Flourishes of dynamic movement, of fabric that bursts out of the frame like a blossoming bud, and a peak of flesh teasing from underneath… Vivianne Sassen’s fashion portraits offer a lavish antidote to over-exposed minimalism. Hey there colour, welcome back.
Currently on show at The Photographer’s Gallery as part of their fashion season, Sassen’s Analemma series makes the body a vehicle for movement, albeit captured in a static photograph. With her crackling eye for shape and form, Sassen creates little fashion aliens out of her subjects. These beautiful freaks, with their saturated skin-tones wrapped in voluminous swathes of fabric, can be found striking a pose against a surrealist landscape or moulding their bodies into sculptural installations. Their composition owes much more to art history than to contrived fashion formulae.
Mirroring the performance element of her shoots, the 350 or so images on view are presented in a sweeping swirl of movement; projections slide across the walls and floors in a constant loop of motion. And the colour literally blooms from her photographs. Sometimes it’s sharp and graphic, cutting a bold, clashing contrast of dramatic shapes and hues. Other times it’s present as a beautifully tonal and subtle spectrum.
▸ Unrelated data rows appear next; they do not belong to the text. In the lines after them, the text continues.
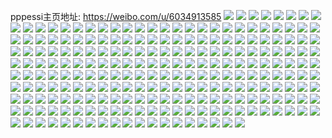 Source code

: pppessi主页地址: https://weibo.com/u/6034913585 
![](https://wx4.sinaimg.cn/mw2000/006ApSHTly1h6nfd9wiysj32dr367kjm.jpg) 
![](https://wx4.sinaimg.cn/mw2000/006ApSHTly1h6nffkbou7j31hk22bx6q.jpg) 
![](https://wx4.sinaimg.cn/mw2000/006ApSHTly1h6nfddaqboj32c03401l2.jpg) 
![](https://wx4.sinaimg.cn/mw2000/006ApSHTly1h6nfcsjba5j32dr367npg.jpg) 
![](https://wx4.sinaimg.cn/mw2000/006ApSHTly1h6nffmiajyj31uk2flkg4.jpg) 
![](https://wx4.sinaimg.cn/mw2000/006ApSHTly1h6nfde72nkj31520utacu.jpg) 
![](https://wx4.sinaimg.cn/mw2000/006ApSHTly1h6nfd7nclvj32id23o7wh.jpg) 
![](https://wx4.sinaimg.cn/mw2000/006ApSHTly1h6nfdgqxc6j32dr367u0y.jpg) 
![](https://wx4.sinaimg.cn/mw2000/006ApSHTly1h6nfdjk3oxj336c2dm7wj.jpg) 
![](https://wx4.sinaimg.cn/mw2000/006ApSHTly1h1mgdaspv8j32ao3284qq.jpg) 
![](https://wx4.sinaimg.cn/mw2000/006ApSHTly1h1mgdghanmj31w11w14qp.jpg) 
![](https://wx4.sinaimg.cn/mw2000/006ApSHTly1h1mgdfj8xtj31vz1vznki.jpg) 
![](https://wx4.sinaimg.cn/mw2000/006ApSHTly1h1mgdd4cl6j32ip1w17wi.jpg) 
![](https://wx4.sinaimg.cn/mw2000/006ApSHTly1h1mgdema4kj32ip1w1kjm.jpg) 
![](https://wx4.sinaimg.cn/mw2000/006ApSHTly1h1mgejezkfj31tg2fd1kx.jpg) 
![](https://wx4.sinaimg.cn/mw2000/006ApSHTly1h1mgd8kac6j30gz0ljq5t.jpg) 
![](https://wx4.sinaimg.cn/mw2000/006ApSHTly1h1mgd8blojj30hs0mjwh6.jpg) 
![](https://wx4.sinaimg.cn/mw2000/006ApSHTly1h1mgd9skb6j31w02io1ky.jpg) 
![](https://wx4.sinaimg.cn/mw2000/006ApSHTly1gnvjprmciuj308f140woa.jpg) 
![](https://wx4.sinaimg.cn/mw2000/006ApSHTly1gnvjps4wvcj30b6140qfw.jpg) 
![](https://wx4.sinaimg.cn/mw2000/006ApSHTly1gnvjpsnf7sj30b611f15e.jpg) 
![](https://wx4.sinaimg.cn/mw2000/006ApSHTly1gnvjpt75pij30bp140dti.jpg) 
![](https://wx4.sinaimg.cn/mw2000/006ApSHTly1gnvjpr6amdj309l140dsn.jpg) 
![](https://wx4.sinaimg.cn/mw2000/006ApSHTly1gnvjpurk1ij30bz1094aa.jpg) 
![](https://wx4.sinaimg.cn/mw2000/006ApSHTly1gnvjptod91j30e314018w.jpg) 
![](https://wx4.sinaimg.cn/mw2000/006ApSHTly1gnvjpu3fcmj309l140wpn.jpg) 
![](https://wx4.sinaimg.cn/mw2000/006ApSHTly1gnvjpui433j305z1407az.jpg) 
![](https://wx4.sinaimg.cn/mw2000/006ApSHTly1gn1cuws2rwj315o1qix6p.jpg) 
![](https://wx4.sinaimg.cn/mw2000/006ApSHTly1gn1cuvyjfpj315o1qihdt.jpg) 
![](https://wx4.sinaimg.cn/mw2000/006ApSHTly1gn1cuxda4rj30u01hcayt.jpg) 
![](https://wx4.sinaimg.cn/mw2000/006ApSHTly1gn1cuzip7lj315o44cqv6.jpg) 
![](https://wx4.sinaimg.cn/mw2000/006ApSHTly1gn1cuygzgqj315o40i7wi.jpg) 
![](https://wx4.sinaimg.cn/mw2000/006ApSHTly1gn1cuvaj7qj315o2s74qq.jpg) 
![](https://wx4.sinaimg.cn/mw2000/006ApSHTly1gmec1wz3bzj31400u0tcf.jpg) 
![](https://wx4.sinaimg.cn/mw2000/006ApSHTly1gmec26wy3cj32ao328npe.jpg) 
![](https://wx4.sinaimg.cn/mw2000/006ApSHTly1gmec1z1t09j332a2ao4qr.jpg) 
![](https://wx4.sinaimg.cn/mw2000/006ApSHTly1gmec24c258j33282aonpf.jpg) 
![](https://wx4.sinaimg.cn/mw2000/006ApSHTly1gmec27r6uaj30u0140qrc.jpg) 
![](https://wx4.sinaimg.cn/mw2000/006ApSHTly1gmec212eznj33282ao7wi.jpg) 
![](https://wx4.sinaimg.cn/mw2000/006ApSHTly1gmec29lnycj33282aoqv6.jpg) 
![](https://wx4.sinaimg.cn/mw2000/006ApSHTly1gmec1xkuvvj30u0140b29.jpg) 
![](https://wx4.sinaimg.cn/mw2000/006ApSHTly1gmec2b58bmj33282ao4qr.jpg) 
![](https://wx4.sinaimg.cn/mw2000/006ApSHTly1glfj5yrfh2j30u0140wjq.jpg) 
![](https://wx4.sinaimg.cn/mw2000/006ApSHTly1glfj63gli4j33282ao4qr.jpg) 
![](https://wx4.sinaimg.cn/mw2000/006ApSHTly1glfj60zaqwj33282aonpe.jpg) 
![](https://wx4.sinaimg.cn/mw2000/006ApSHTly1glfj64s1noj32ao328npd.jpg) 
![](https://wx4.sinaimg.cn/mw2000/006ApSHTly1gkrg7t7nqoj30u01401hj.jpg) 
![](https://wx4.sinaimg.cn/mw2000/006ApSHTly1gkrg7mw8k4j30u0140qm1.jpg) 
![](https://wx4.sinaimg.cn/mw2000/006ApSHTly1gkrg7trplxj30tp1401fl.jpg) 
![](https://wx4.sinaimg.cn/mw2000/006ApSHTly1gkrg7sd0nsj31mc25sqv6.jpg) 
![](https://wx4.sinaimg.cn/mw2000/006ApSHTly1gkrg7qgw5rj31mc25su0y.jpg) 
![](https://wx4.sinaimg.cn/mw2000/006ApSHTly1gkrg7op4wsj325s1mce83.jpg) 
![](https://wx4.sinaimg.cn/mw2000/006ApSHTly1gj5hlli5j6j30tj140u0x.jpg) 
![](https://wx4.sinaimg.cn/mw2000/006ApSHTly1gj5hlizpc7j31400u0npd.jpg) 
![](https://wx4.sinaimg.cn/mw2000/006ApSHTly1gj5hlzimluj30nq0yhb1n.jpg) 
![](https://wx4.sinaimg.cn/mw2000/006ApSHTly1gj5hm2hbztj30u0140u0c.jpg) 
![](https://wx4.sinaimg.cn/mw2000/006ApSHTly1gj5hljt6crj30l10ur4g3.jpg) 
![](https://wx4.sinaimg.cn/mw2000/006ApSHTly1gj5hm6k0wrj30ta1404nc.jpg) 
![](https://wx4.sinaimg.cn/mw2000/006ApSHTly1gj5hmanka2j32ao3284qq.jpg) 
![](https://wx4.sinaimg.cn/mw2000/006ApSHTly1gj5hm4v68sj31400u0e81.jpg) 
![](https://wx4.sinaimg.cn/mw2000/006ApSHTly1gj5hme3p93j33282ao4qq.jpg) 
![](https://wx4.sinaimg.cn/mw2000/006ApSHTly1gj37ezxb5xj30tm140kih.jpg) 
![](https://wx4.sinaimg.cn/mw2000/006ApSHTly1gj37f1zf9ej30ih140tmy.jpg) 
![](https://wx4.sinaimg.cn/mw2000/006ApSHTly1gj37f1bm82j30u01407wh.jpg) 
![](https://wx4.sinaimg.cn/mw2000/006ApSHTly1ghikjyb727j31400k04hu.jpg) 
![](https://wx4.sinaimg.cn/mw2000/006ApSHTly1ghikjykwsbj30hq0f2jyi.jpg) 
![](https://wx4.sinaimg.cn/mw2000/006ApSHTly1gehqdycsczj31400mi4qp.jpg) 
![](https://wx4.sinaimg.cn/mw2000/006ApSHTly1gehqe2o3d4j30mi140wxt.jpg) 
![](https://wx4.sinaimg.cn/mw2000/006ApSHTly1gehqe08uxuj30mi0wmh5s.jpg) 
![](https://wx4.sinaimg.cn/mw2000/006ApSHTly1gehqe0tg76j31400u0b29.jpg) 
![](https://wx4.sinaimg.cn/mw2000/006ApSHTly1gehqdyyhjtj31400u0b29.jpg) 
![](https://wx4.sinaimg.cn/mw2000/006ApSHTly1gehqdzpkcnj31400u0b29.jpg) 
![](https://wx4.sinaimg.cn/mw2000/006ApSHTly1gehqj7o62vj30u01404qp.jpg) 
![](https://wx4.sinaimg.cn/mw2000/006ApSHTly1gehqe1t9lmj30mi1401jt.jpg) 
![](https://wx4.sinaimg.cn/mw2000/006ApSHTly1gehqe2bxugj30mi1404qp.jpg) 
![](https://wx4.sinaimg.cn/mw2000/006ApSHTly1ge1p1tr7igj30fo0fo0so.jpg) 
![](https://wx4.sinaimg.cn/mw2000/006ApSHTly1gdfujxou5jj30hs0g43z8.jpg) 
![](https://wx4.sinaimg.cn/mw2000/006ApSHTly1gcsnoz2i2vj33282aou0y.jpg) 
![](https://wx4.sinaimg.cn/mw2000/006ApSHTly1gcsnoq92jrj32ao328npe.jpg) 
![](https://wx4.sinaimg.cn/mw2000/006ApSHTly1gcsnor1s1nj31400u07wh.jpg) 
![](https://wx4.sinaimg.cn/mw2000/006ApSHTly1gcsnou0i7kj32ao328u0y.jpg) 
![](https://wx4.sinaimg.cn/mw2000/006ApSHTly1gcsnosgsufj32ao328hdv.jpg) 
![](https://wx4.sinaimg.cn/mw2000/006ApSHTly1gcsnovittaj32ao328u0z.jpg) 
![](https://wx4.sinaimg.cn/mw2000/006ApSHTly1gcsnoxvae7j32ao328npe.jpg) 
![](https://wx4.sinaimg.cn/mw2000/006ApSHTly1gcsnozwldvj33282aokjl.jpg) 
![](https://wx4.sinaimg.cn/mw2000/006ApSHTly1gcsnp12dkwj33282ao4qq.jpg) 
![](https://wx4.sinaimg.cn/mw2000/006ApSHTly1gc3v652oh1j30u00lu76m.jpg) 
![](https://wx4.sinaimg.cn/mw2000/006ApSHTly1gapethnrtuj30u0140ass.jpg) 
![](https://wx4.sinaimg.cn/mw2000/006ApSHTly1gah7n60vktj30u01401ch.jpg) 
![](https://wx4.sinaimg.cn/mw2000/006ApSHTly1gah7n7wii9j31o01o0b2a.jpg) 
![](https://wx4.sinaimg.cn/mw2000/006ApSHTly1gah7nbbkfqj30u0140x1h.jpg) 
![](https://wx4.sinaimg.cn/mw2000/006ApSHTly1gah7ndee3ij32ao328qv5.jpg) 
![](https://wx4.sinaimg.cn/mw2000/006ApSHTly1gah7nbtr0rj30tt18qh2w.jpg) 
![](https://wx4.sinaimg.cn/mw2000/006ApSHTly1gah7nai51nj31dx0zi1jp.jpg) 
![](https://wx4.sinaimg.cn/mw2000/006ApSHTly1ga2998trpnj30u0140dtw.jpg) 
![](https://wx4.sinaimg.cn/mw2000/006ApSHTly1ga2999u0rwj30u0140dst.jpg) 
![](https://wx4.sinaimg.cn/mw2000/006ApSHTly1g9wkvvhgmkj30u0140nhb.jpg) 
![](https://wx4.sinaimg.cn/mw2000/006ApSHTly1g9pnl1qtp8j31o01o0x6q.jpg) 
![](https://wx4.sinaimg.cn/mw2000/006ApSHTly1g9pnky22g2j31400u01kx.jpg) 
![](https://wx4.sinaimg.cn/mw2000/006ApSHTly1g9pnl0hsyzj31o01o0qv6.jpg) 
![](https://wx4.sinaimg.cn/mw2000/006ApSHTly1g9pnkxfaegj30tb13212g.jpg) 
![](https://wx4.sinaimg.cn/mw2000/006ApSHTly1g9pnkwhnmej31o01o01kz.jpg) 
![](https://wx4.sinaimg.cn/mw2000/006ApSHTly1g9pnl2da3vj30u0140nii.jpg) 
![](https://wx4.sinaimg.cn/mw2000/006ApSHTly1g9pnl2ymggj30u01404i6.jpg) 
![](https://wx4.sinaimg.cn/mw2000/006ApSHTly1g9pnkz644jj318c1o0e82.jpg) 
![](https://wx4.sinaimg.cn/mw2000/006ApSHTly1g9pnl401rcj32ao3281ky.jpg) 
![](https://wx4.sinaimg.cn/mw2000/006ApSHTly1g93mdzgseij30z50qoqor.jpg) 
![](https://wx4.sinaimg.cn/mw2000/006ApSHTly1g8on1b528xj30u014k7dp.jpg) 
![](https://wx4.sinaimg.cn/mw2000/006ApSHTly1g8on1dj2imj31400u0u09.jpg) 
![](https://wx4.sinaimg.cn/mw2000/006ApSHTly1g8on1co73ej30u0140wyk.jpg) 
![](https://wx4.sinaimg.cn/mw2000/006ApSHTly1g8on1epjesj33282aox6p.jpg) 
![](https://wx4.sinaimg.cn/mw2000/006ApSHTly1g8iwbttbkbj30u0140wyb.jpg) 
![](https://wx4.sinaimg.cn/mw2000/006ApSHTly1g8iwbsyjb8j30lu12ane8.jpg) 
![](https://wx4.sinaimg.cn/mw2000/006ApSHTly1g8iwbvngqqj33282aox6p.jpg) 
![](https://wx4.sinaimg.cn/mw2000/006ApSHTly1g8d2b3s5d7j31o0193e82.jpg) 
![](https://wx4.sinaimg.cn/mw2000/006ApSHTly1g8d2b4h6kyj30u0140qn4.jpg) 
![](https://wx4.sinaimg.cn/mw2000/006ApSHTly1g8d2b6rufnj319g1a4b29.jpg) 
![](https://wx4.sinaimg.cn/mw2000/006ApSHTly1g7miom1vcnj30oh0zy7ir.jpg) 
![](https://wx4.sinaimg.cn/mw2000/006ApSHTly1g7miouhr9gj30u01404n0.jpg) 
![](https://wx4.sinaimg.cn/mw2000/006ApSHTly1g7miooglaej31o0190hdu.jpg) 
![](https://wx4.sinaimg.cn/mw2000/006ApSHTly1g7mioqlgq1j31hc0u0h1e.jpg) 
![](https://wx4.sinaimg.cn/mw2000/006ApSHTly1g7miosy1nlj31901o0u0x.jpg) 
![](https://wx4.sinaimg.cn/mw2000/006ApSHTly1g7miotq2vdj30qu0u07gt.jpg) 
![](https://wx4.sinaimg.cn/mw2000/006ApSHTgy1g7k5p3vuo2j31ny19z1ky.jpg) 
![](https://wx4.sinaimg.cn/mw2000/006ApSHTgy1g7k5p8pwtrj31bs190hdt.jpg) 
![](https://wx4.sinaimg.cn/mw2000/006ApSHTgy1g7k5pgs3pyj32tc240u0y.jpg) 
![](https://wx4.sinaimg.cn/mw2000/006ApSHTgy1g7k5pjgmlhj30u0140qr3.jpg) 
![](https://wx4.sinaimg.cn/mw2000/006ApSHTly1g6q5egfx6bj30u014k1kx.jpg) 
![](https://wx4.sinaimg.cn/mw2000/006ApSHTly1g6q5ehbnc6j31400u0tsu.jpg) 
![](https://wx4.sinaimg.cn/mw2000/006ApSHTly1g6fopjbjn9j31901o04qq.jpg) 
![](https://wx4.sinaimg.cn/mw2000/006ApSHTgy1g66hee3u0hj30u00uyhdt.jpg) 
![](https://wx4.sinaimg.cn/mw2000/006ApSHTgy1g66hea4nvpj318y19oqv5.jpg) 
![](https://wx4.sinaimg.cn/mw2000/006ApSHTgy1g66hebvpxej30u00y2b29.jpg) 
![](https://wx4.sinaimg.cn/mw2000/006ApSHTgy1g65bwcc1oej31901o0b2a.jpg) 
![](https://wx4.sinaimg.cn/mw2000/006ApSHTgy1g5zlhtbkrnj31901o0qv6.jpg) 
![](https://wx4.sinaimg.cn/mw2000/006ApSHTgy1g5zlg8u7o5j315q1ltkjl.jpg) 
![](https://wx4.sinaimg.cn/mw2000/006ApSHTgy1g5zllx89qkj31400u0h8n.jpg) 
![](https://wx4.sinaimg.cn/mw2000/006ApSHTgy1g5zma931huj31o0190npe.jpg) 
![](https://wx4.sinaimg.cn/mw2000/006ApSHTgy1g5zlippmc7j31400u04hc.jpg) 
![](https://wx4.sinaimg.cn/mw2000/006ApSHTgy1g5zmawrvdoj33282ao1ky.jpg) 
![](https://wx4.sinaimg.cn/mw2000/006ApSHTgy1g5w3k3la01j30wb1nbb29.jpg) 
![](https://wx4.sinaimg.cn/mw2000/006ApSHTgy1g5w3kdgsoij31400u01kx.jpg) 
![](https://wx4.sinaimg.cn/mw2000/006ApSHTgy1g5w3k62jokj316o190u0x.jpg) 
![](https://wx4.sinaimg.cn/mw2000/006ApSHTgy1g5w3k81mcaj3130190u0x.jpg) 
![](https://wx4.sinaimg.cn/mw2000/006ApSHTgy1g5w3kc4yv5j31400u0154.jpg) 
![](https://wx4.sinaimg.cn/mw2000/006ApSHTgy1g5w3kbbjktj31o0190b2a.jpg) 
![](https://wx4.sinaimg.cn/mw2000/006ApSHTly1g3ru1b894bj30u01400vl.jpg) 
![](https://wx4.sinaimg.cn/mw2000/006ApSHTly1g3ru1at6zpj30u0140jvm.jpg) 
![](https://wx4.sinaimg.cn/mw2000/006ApSHTly1g3ru19frrjj30u0140n06.jpg) 
![](https://wx4.sinaimg.cn/mw2000/006ApSHTly1g3ru1ckyphj30u015kaef.jpg) 
![](https://wx4.sinaimg.cn/mw2000/006ApSHTly1g3ru1c3xenj30u00u0n1f.jpg) 
![](https://wx4.sinaimg.cn/mw2000/006ApSHTly1g3ru1dcvpvj30d90np7cf.jpg) 
![](https://wx4.sinaimg.cn/mw2000/006ApSHTly1g3ru1a8w5lj30u01o0wgu.jpg) 
![](https://wx4.sinaimg.cn/mw2000/006ApSHTly1g3ru19wm9nj30u01o0q55.jpg) 
![](https://wx4.sinaimg.cn/mw2000/006ApSHTly1g3ru1bk1ijj30u00c2wgk.jpg) 
![](https://wx4.sinaimg.cn/mw2000/006ApSHTly1g3f45ggr4lj30u0140aev.jpg) 
![](https://wx4.sinaimg.cn/mw2000/006ApSHTly1g3f45h8y99j31400u0ae2.jpg) 
![](https://wx4.sinaimg.cn/mw2000/006ApSHTly1g3f45iht3rj30u014043n.jpg) 
![](https://wx4.sinaimg.cn/mw2000/006ApSHTly1g3f45kq7caj30u0140432.jpg) 
![](https://wx4.sinaimg.cn/mw2000/006ApSHTly1g3f45jlazxj31400u0gpl.jpg) 
![](https://wx4.sinaimg.cn/mw2000/006ApSHTly1g3f45k0q60j31400u0ae6.jpg) 
![](https://wx4.sinaimg.cn/mw2000/006ApSHTly1g3f45j2g9oj30u0140dkz.jpg) 
![](https://wx4.sinaimg.cn/mw2000/006ApSHTly1g3f45l5fwfj30df0g23zj.jpg) 
![](https://wx4.sinaimg.cn/mw2000/006ApSHTly1g3f474weyaj31400u0jwk.jpg) 
![](https://wx4.sinaimg.cn/mw2000/006ApSHTly1g2muml8l9xj319d0s6tff.jpg) 
![](https://wx4.sinaimg.cn/mw2000/006ApSHTly1g2mummietqj31400u0agy.jpg) 
![](https://wx4.sinaimg.cn/mw2000/006ApSHTly1g2mumn1k9gj30jg0ldmyr.jpg) 
![](https://wx4.sinaimg.cn/mw2000/006ApSHTgy1g1wnondp1tj319c0u0dlh.jpg) 
![](https://wx4.sinaimg.cn/mw2000/006ApSHTgy1g1wnp4jaudj30u0140td3.jpg) 
![](https://wx4.sinaimg.cn/mw2000/006ApSHTgy1g1wnoqgp2lj30u0140q6z.jpg) 
![](https://wx4.sinaimg.cn/mw2000/006ApSHTgy1g1wnoojg64j30u0140dl5.jpg) 
![](https://wx4.sinaimg.cn/mw2000/006ApSHTgy1g1wnorzn5lj30tx0u8di8.jpg) 
![](https://wx4.sinaimg.cn/mw2000/006ApSHTgy1g1wnopuj8cj30u0140dm3.jpg) 
![](https://wx4.sinaimg.cn/mw2000/006ApSHTgy1g1wnop7pmqj314w0u00x4.jpg) 
![](https://wx4.sinaimg.cn/mw2000/006ApSHTgy1g1wnomnqo7j31400u0q7k.jpg) 
![](https://wx4.sinaimg.cn/mw2000/006ApSHTgy1g1wnordbjlj31400u0wk5.jpg) 
![](https://wx4.sinaimg.cn/mw2000/006ApSHTly1g1k219yst3j30u00u0tbq.jpg) 
![](https://wx4.sinaimg.cn/mw2000/006ApSHTly1g1k21o5papj30u00u0wi2.jpg) 
![](https://wx4.sinaimg.cn/mw2000/006ApSHTly1g1ibbuk4zaj31400u0gps.jpg) 
![](https://wx4.sinaimg.cn/mw2000/006ApSHTly1g1ibbblr8rj30u01o076z.jpg) 
![](https://wx4.sinaimg.cn/mw2000/006ApSHTly1g1ibctjpmwj30u01o078t.jpg) 
![](https://wx4.sinaimg.cn/mw2000/006ApSHTly1g1ibbck3maj30u01o0ado.jpg) 
![](https://wx4.sinaimg.cn/mw2000/006ApSHTgy1fzutnxvy0fj30u01401kx.jpg) 
![](https://wx4.sinaimg.cn/mw2000/006ApSHTgy1fzutoldzhjj31901o0u0x.jpg) 
![](https://wx4.sinaimg.cn/mw2000/006ApSHTgy1fzutohsin4j30u00u04c4.jpg) 
![](https://wx4.sinaimg.cn/mw2000/006ApSHTgy1fzutnzgl1zj30u0140kd2.jpg) 
![](https://wx4.sinaimg.cn/mw2000/006ApSHTgy1fzutogpmdxj31o0141khe.jpg) 
![](https://wx4.sinaimg.cn/mw2000/006ApSHTgy1fzuto5sc6xj30sw0towx7.jpg) 
![](https://wx4.sinaimg.cn/mw2000/006ApSHTgy1fzuto49l7gj33282aob2a.jpg) 
![](https://wx4.sinaimg.cn/mw2000/006ApSHTgy1fzutoa7zu3j31o0190b2a.jpg) 
![](https://wx4.sinaimg.cn/mw2000/006ApSHTgy1fzutoepechj32ao328e82.jpg) 
![](https://wx4.sinaimg.cn/mw2000/006ApSHTly1fwdv3z7tanj30qo0zkh4g.jpg) 
![](https://wx4.sinaimg.cn/mw2000/006ApSHTly1fwdv476be8j30qo0zkkcx.jpg) 
![](https://wx4.sinaimg.cn/mw2000/006ApSHTly1fwdv48pymbj30qo0zkaup.jpg) 
![](https://wx4.sinaimg.cn/mw2000/006ApSHTly1fwdv4f2jeuj32eo37kb2b.jpg) 
![](https://wx4.sinaimg.cn/mw2000/006ApSHTly1fwdv43eo60j30xr190hdt.jpg) 
![](https://wx4.sinaimg.cn/mw2000/006ApSHTly1fwdv4jfhmpj311i1e0kjl.jpg) 
![](https://wx4.sinaimg.cn/mw2000/006ApSHTly1fwdv4zqyxcj311i1e0u0x.jpg) 
![](https://wx4.sinaimg.cn/mw2000/006ApSHTly1fwdv4tb3w7j32eo37kx6q.jpg) 
![](https://wx4.sinaimg.cn/mw2000/006ApSHTly1fwdv54f0ehj337k2eoe82.jpg) 
![](https://wx4.sinaimg.cn/mw2000/006ApSHTly1fvwjyyk61gj337k2eo1kz.jpg) 
![](https://wx4.sinaimg.cn/mw2000/006ApSHTly1fvwjz0gy72j32eo37ke82.jpg) 
![](https://wx4.sinaimg.cn/mw2000/006ApSHTly1fvwjz2teczj32eo37kx6q.jpg) 
![](https://wx4.sinaimg.cn/mw2000/006ApSHTly1fvwjz49un3j30pa1907wh.jpg) 
![](https://wx4.sinaimg.cn/mw2000/006ApSHTly1fvwjz5hvndj30tz14i4qp.jpg) 
![](https://wx4.sinaimg.cn/mw2000/006ApSHTly1fvwjz6ta1aj30u0140tpm.jpg) 
![](https://wx4.sinaimg.cn/mw2000/006ApSHTly1fvwjz7q30bj30zk0qo1aj.jpg) 
![](https://wx4.sinaimg.cn/mw2000/006ApSHTly1fvwjzaf5k7j32eo37khdu.jpg) 
![](https://wx4.sinaimg.cn/mw2000/006ApSHTly1fvwjzd4sk1j337k2eohdu.jpg) 
![](https://wx4.sinaimg.cn/mw2000/006ApSHTly1fvcwk9o7fej30ka190k6y.jpg) 
![](https://wx4.sinaimg.cn/mw2000/006ApSHTly1fvcwk8ma0qj30xr1907wh.jpg) 
![](https://wx4.sinaimg.cn/mw2000/006ApSHTly1fvcwkftj45j337k2eoe83.jpg) 
![](https://wx4.sinaimg.cn/mw2000/006ApSHTly1fvcwkc2smdj30qo0zkkb3.jpg) 
![](https://wx4.sinaimg.cn/mw2000/006ApSHTly1fvcwkaocclj31400u04dg.jpg) 
![](https://wx4.sinaimg.cn/mw2000/006ApSHTly1fvcwkjitnyj337k2eox6q.jpg) 
![](https://wx4.sinaimg.cn/mw2000/006ApSHTly1fvcwkofmnnj337k2eo1kz.jpg) 
![](https://wx4.sinaimg.cn/mw2000/006ApSHTly1fvcwk705x1j30xr190e81.jpg) 
![](https://wx4.sinaimg.cn/mw2000/006ApSHTly1fvcwkragtbj32eo37k4qq.jpg) 
![](https://wx4.sinaimg.cn/mw2000/006ApSHTgy1fsb6h23w1zj337k2eo4qr.jpg) 
![](https://wx4.sinaimg.cn/mw2000/006ApSHTgy1fsb6h3t9i9j30u014oqek.jpg) 
![](https://wx4.sinaimg.cn/mw2000/006ApSHTgy1fsb6h6bs98j30u014rdx0.jpg) 
![](https://wx4.sinaimg.cn/mw2000/006ApSHTgy1fsb6h8an8sj30u014ltrx.jpg) 
![](https://wx4.sinaimg.cn/mw2000/006ApSHTgy1fsb6hbnys8j30u014fki6.jpg) 
![](https://wx4.sinaimg.cn/mw2000/006ApSHTgy1fsb6hnn9flj30ox0ku7as.jpg) 
![](https://wx4.sinaimg.cn/mw2000/006ApSHTgy1fsb6hgwwrjj32eo37k7wj.jpg) 
![](https://wx4.sinaimg.cn/mw2000/006ApSHTgy1fsb6hiwoe8j30oy16natk.jpg) 
![](https://wx4.sinaimg.cn/mw2000/006ApSHTgy1fsb6hmhgkzj337k2eoe82.jpg)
It’s Sassen’s non-conformity, her ability to eek-out every single droplet of pigment and her contextual references to fine art, that mean her work can not be confined to, or defined by, the fashion industry.
It’s funny that colour seems to have taken on an avant-garde status in fashion, but here’s to the industry’s current renegade and her eye-popping palette of human sculptures.
Vivianne Sassen Analemma: Fashion Photography 1992 –2012 is at The Photographer’s Gallery until 18 January 2015.